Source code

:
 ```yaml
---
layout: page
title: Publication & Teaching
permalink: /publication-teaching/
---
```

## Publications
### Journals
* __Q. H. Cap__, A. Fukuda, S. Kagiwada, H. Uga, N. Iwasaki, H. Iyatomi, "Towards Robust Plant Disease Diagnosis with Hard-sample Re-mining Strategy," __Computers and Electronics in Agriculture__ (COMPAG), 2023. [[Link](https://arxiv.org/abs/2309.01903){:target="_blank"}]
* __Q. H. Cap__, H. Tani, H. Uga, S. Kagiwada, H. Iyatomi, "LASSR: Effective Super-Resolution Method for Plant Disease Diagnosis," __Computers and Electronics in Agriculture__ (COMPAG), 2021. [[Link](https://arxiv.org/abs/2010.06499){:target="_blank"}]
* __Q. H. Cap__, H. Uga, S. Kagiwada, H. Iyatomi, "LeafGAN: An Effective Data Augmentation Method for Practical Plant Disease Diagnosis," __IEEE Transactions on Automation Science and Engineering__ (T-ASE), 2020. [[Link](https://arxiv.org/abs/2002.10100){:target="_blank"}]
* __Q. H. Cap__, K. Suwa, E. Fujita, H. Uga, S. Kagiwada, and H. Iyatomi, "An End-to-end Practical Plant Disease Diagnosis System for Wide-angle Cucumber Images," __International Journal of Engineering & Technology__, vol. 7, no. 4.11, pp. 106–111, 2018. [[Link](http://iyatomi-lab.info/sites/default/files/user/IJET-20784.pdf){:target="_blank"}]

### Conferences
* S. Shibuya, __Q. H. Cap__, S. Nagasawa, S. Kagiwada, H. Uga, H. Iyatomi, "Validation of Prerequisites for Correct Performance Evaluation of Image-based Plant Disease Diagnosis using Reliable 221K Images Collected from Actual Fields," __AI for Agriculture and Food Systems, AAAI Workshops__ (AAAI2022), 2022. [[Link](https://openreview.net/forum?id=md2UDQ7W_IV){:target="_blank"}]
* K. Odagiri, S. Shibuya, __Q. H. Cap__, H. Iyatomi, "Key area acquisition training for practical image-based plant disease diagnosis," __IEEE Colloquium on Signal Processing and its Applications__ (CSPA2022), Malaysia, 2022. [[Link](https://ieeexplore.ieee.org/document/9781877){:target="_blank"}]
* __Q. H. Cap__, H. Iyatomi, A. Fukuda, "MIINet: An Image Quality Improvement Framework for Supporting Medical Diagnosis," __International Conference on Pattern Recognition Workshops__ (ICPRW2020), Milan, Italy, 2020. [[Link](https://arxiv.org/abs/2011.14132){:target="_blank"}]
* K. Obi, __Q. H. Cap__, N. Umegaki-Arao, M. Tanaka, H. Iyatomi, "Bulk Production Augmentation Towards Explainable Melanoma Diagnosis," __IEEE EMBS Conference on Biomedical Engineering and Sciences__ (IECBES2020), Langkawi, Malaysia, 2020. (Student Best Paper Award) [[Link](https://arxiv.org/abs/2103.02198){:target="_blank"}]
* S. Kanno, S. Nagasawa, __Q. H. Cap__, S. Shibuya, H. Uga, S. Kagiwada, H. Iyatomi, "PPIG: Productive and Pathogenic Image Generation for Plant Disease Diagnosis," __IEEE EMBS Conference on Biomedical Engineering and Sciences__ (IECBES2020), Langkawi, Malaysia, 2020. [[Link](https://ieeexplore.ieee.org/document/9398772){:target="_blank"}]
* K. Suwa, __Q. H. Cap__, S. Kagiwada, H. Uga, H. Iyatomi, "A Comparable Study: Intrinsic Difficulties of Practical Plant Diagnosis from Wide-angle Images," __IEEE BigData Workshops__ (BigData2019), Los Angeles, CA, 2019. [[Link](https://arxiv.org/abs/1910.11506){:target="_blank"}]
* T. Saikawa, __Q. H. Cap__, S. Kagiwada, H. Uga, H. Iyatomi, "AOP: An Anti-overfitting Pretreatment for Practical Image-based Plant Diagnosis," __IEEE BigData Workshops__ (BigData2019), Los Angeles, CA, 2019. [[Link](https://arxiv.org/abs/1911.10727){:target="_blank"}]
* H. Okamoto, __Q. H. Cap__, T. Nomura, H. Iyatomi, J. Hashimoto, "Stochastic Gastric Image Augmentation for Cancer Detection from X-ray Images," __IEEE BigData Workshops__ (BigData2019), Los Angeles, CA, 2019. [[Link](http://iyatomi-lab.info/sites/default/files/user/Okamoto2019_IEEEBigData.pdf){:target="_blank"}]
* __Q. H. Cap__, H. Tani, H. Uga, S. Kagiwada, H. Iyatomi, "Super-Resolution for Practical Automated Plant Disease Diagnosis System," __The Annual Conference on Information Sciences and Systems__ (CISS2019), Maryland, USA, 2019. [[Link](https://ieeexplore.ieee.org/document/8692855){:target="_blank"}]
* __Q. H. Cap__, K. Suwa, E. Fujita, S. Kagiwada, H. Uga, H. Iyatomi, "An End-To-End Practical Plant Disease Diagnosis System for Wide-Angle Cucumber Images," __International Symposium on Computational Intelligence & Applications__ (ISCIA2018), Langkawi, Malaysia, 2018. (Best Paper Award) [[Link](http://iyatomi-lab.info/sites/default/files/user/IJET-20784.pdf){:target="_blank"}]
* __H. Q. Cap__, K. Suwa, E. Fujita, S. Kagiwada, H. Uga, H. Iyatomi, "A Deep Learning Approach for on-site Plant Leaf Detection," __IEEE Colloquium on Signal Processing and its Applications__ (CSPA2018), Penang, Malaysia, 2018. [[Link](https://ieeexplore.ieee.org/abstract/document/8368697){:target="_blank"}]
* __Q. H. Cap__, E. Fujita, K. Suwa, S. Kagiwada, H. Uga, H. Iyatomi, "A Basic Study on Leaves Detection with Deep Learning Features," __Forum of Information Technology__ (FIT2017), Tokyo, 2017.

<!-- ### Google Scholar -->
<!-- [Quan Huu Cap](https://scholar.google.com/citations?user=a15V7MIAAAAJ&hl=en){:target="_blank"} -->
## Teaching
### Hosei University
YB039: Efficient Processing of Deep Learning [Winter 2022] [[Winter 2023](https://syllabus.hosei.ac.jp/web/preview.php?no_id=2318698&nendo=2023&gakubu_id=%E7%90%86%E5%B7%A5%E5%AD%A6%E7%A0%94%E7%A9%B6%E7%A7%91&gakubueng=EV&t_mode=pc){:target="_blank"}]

○ ○ ○ ○ ○

*TO DO*.
Repeat every line of the records, exactly as given.

*TASK RESULT*.
Source code

:
 ```yaml
---
layout: page
title: Publication & Teaching
permalink: /publication-teaching/
---
```

## Publications
### Journals
* __Q. H. Cap__, A. Fukuda, S. Kagiwada, H. Uga, N. Iwasaki, H. Iyatomi, "Towards Robust Plant Disease Diagnosis with Hard-sample Re-mining Strategy," __Computers and Electronics in Agriculture__ (COMPAG), 2023. [[Link](https://arxiv.org/abs/2309.01903){:target="_blank"}]
* __Q. H. Cap__, H. Tani, H. Uga, S. Kagiwada, H. Iyatomi, "LASSR: Effective Super-Resolution Method for Plant Disease Diagnosis," __Computers and Electronics in Agriculture__ (COMPAG), 2021. [[Link](https://arxiv.org/abs/2010.06499){:target="_blank"}]
* __Q. H. Cap__, H. Uga, S. Kagiwada, H. Iyatomi, "LeafGAN: An Effective Data Augmentation Method for Practical Plant Disease Diagnosis," __IEEE Transactions on Automation Science and Engineering__ (T-ASE), 2020. [[Link](https://arxiv.org/abs/2002.10100){:target="_blank"}]
* __Q. H. Cap__, K. Suwa, E. Fujita, H. Uga, S. Kagiwada, and H. Iyatomi, "An End-to-end Practical Plant Disease Diagnosis System for Wide-angle Cucumber Images," __International Journal of Engineering & Technology__, vol. 7, no. 4.11, pp. 106–111, 2018. [[Link](http://iyatomi-lab.info/sites/default/files/user/IJET-20784.pdf){:target="_blank"}]

### Conferences
* S. Shibuya, __Q. H. Cap__, S. Nagasawa, S. Kagiwada, H. Uga, H. Iyatomi, "Validation of Prerequisites for Correct Performance Evaluation of Image-based Plant Disease Diagnosis using Reliable 221K Images Collected from Actual Fields," __AI for Agriculture and Food Systems, AAAI Workshops__ (AAAI2022), 2022. [[Link](https://openreview.net/forum?id=md2UDQ7W_IV){:target="_blank"}]
* K. Odagiri, S. Shibuya, __Q. H. Cap__, H. Iyatomi, "Key area acquisition training for practical image-based plant disease diagnosis," __IEEE Colloquium on Signal Processing and its Applications__ (CSPA2022), Malaysia, 2022. [[Link](https://ieeexplore.ieee.org/document/9781877){:target="_blank"}]
* __Q. H. Cap__, H. Iyatomi, A. Fukuda, "MIINet: An Image Quality Improvement Framework for Supporting Medical Diagnosis," __International Conference on Pattern Recognition Workshops__ (ICPRW2020), Milan, Italy, 2020. [[Link](https://arxiv.org/abs/2011.14132){:target="_blank"}]
* K. Obi, __Q. H. Cap__, N. Umegaki-Arao, M. Tanaka, H. Iyatomi, "Bulk Production Augmentation Towards Explainable Melanoma Diagnosis," __IEEE EMBS Conference on Biomedical Engineering and Sciences__ (IECBES2020), Langkawi, Malaysia, 2020. (Student Best Paper Award) [[Link](https://arxiv.org/abs/2103.02198){:target="_blank"}]
* S. Kanno, S. Nagasawa, __Q. H. Cap__, S. Shibuya, H. Uga, S. Kagiwada, H. Iyatomi, "PPIG: Productive and Pathogenic Image Generation for Plant Disease Diagnosis," __IEEE EMBS Conference on Biomedical Engineering and Sciences__ (IECBES2020), Langkawi, Malaysia, 2020. [[Link](https://ieeexplore.ieee.org/document/9398772){:target="_blank"}]
* K. Suwa, __Q. H. Cap__, S. Kagiwada, H. Uga, H. Iyatomi, "A Comparable Study: Intrinsic Difficulties of Practical Plant Diagnosis from Wide-angle Images," __IEEE BigData Workshops__ (BigData2019), Los Angeles, CA, 2019. [[Link](https://arxiv.org/abs/1910.11506){:target="_blank"}]
* T. Saikawa, __Q. H. Cap__, S. Kagiwada, H. Uga, H. Iyatomi, "AOP: An Anti-overfitting Pretreatment for Practical Image-based Plant Diagnosis," __IEEE BigData Workshops__ (BigData2019), Los Angeles, CA, 2019. [[Link](https://arxiv.org/abs/1911.10727){:target="_blank"}]
* H. Okamoto, __Q. H. Cap__, T. Nomura, H. Iyatomi, J. Hashimoto, "Stochastic Gastric Image Augmentation for Cancer Detection from X-ray Images," __IEEE BigData Workshops__ (BigData2019), Los Angeles, CA, 2019. [[Link](http://iyatomi-lab.info/sites/default/files/user/Okamoto2019_IEEEBigData.pdf){:target="_blank"}]
* __Q. H. Cap__, H. Tani, H. Uga, S. Kagiwada, H. Iyatomi, "Super-Resolution for Practical Automated Plant Disease Diagnosis System," __The Annual Conference on Information Sciences and Systems__ (CISS2019), Maryland, USA, 2019. [[Link](https://ieeexplore.ieee.org/document/8692855){:target="_blank"}]
* __Q. H. Cap__, K. Suwa, E. Fujita, S. Kagiwada, H. Uga, H. Iyatomi, "An End-To-End Practical Plant Disease Diagnosis System for Wide-Angle Cucumber Images," __International Symposium on Computational Intelligence & Applications__ (ISCIA2018), Langkawi, Malaysia, 2018. (Best Paper Award) [[Link](http://iyatomi-lab.info/sites/default/files/user/IJET-20784.pdf){:target="_blank"}]
* __H. Q. Cap__, K. Suwa, E. Fujita, S. Kagiwada, H. Uga, H. Iyatomi, "A Deep Learning Approach for on-site Plant Leaf Detection," __IEEE Colloquium on Signal Processing and its Applications__ (CSPA2018), Penang, Malaysia, 2018. [[Link](https://ieeexplore.ieee.org/abstract/document/8368697){:target="_blank"}]
* __Q. H. Cap__, E. Fujita, K. Suwa, S. Kagiwada, H. Uga, H. Iyatomi, "A Basic Study on Leaves Detection with Deep Learning Features," __Forum of Information Technology__ (FIT2017), Tokyo, 2017.

<!-- ### Google Scholar -->
<!-- [Quan Huu Cap](https://scholar.google.com/citations?user=a15V7MIAAAAJ&hl=en){:target="_blank"} -->
## Teaching
### Hosei University
YB039: Efficient Processing of Deep Learning [Winter 2022] [[Winter 2023](https://syllabus.hosei.ac.jp/web/preview.php?no_id=2318698&nendo=2023&gakubu_id=%E7%90%86%E5%B7%A5%E5%AD%A6%E7%A0%94%E7%A9%B6%E7%A7%91&gakubueng=EV&t_mode=pc){:target="_blank"}]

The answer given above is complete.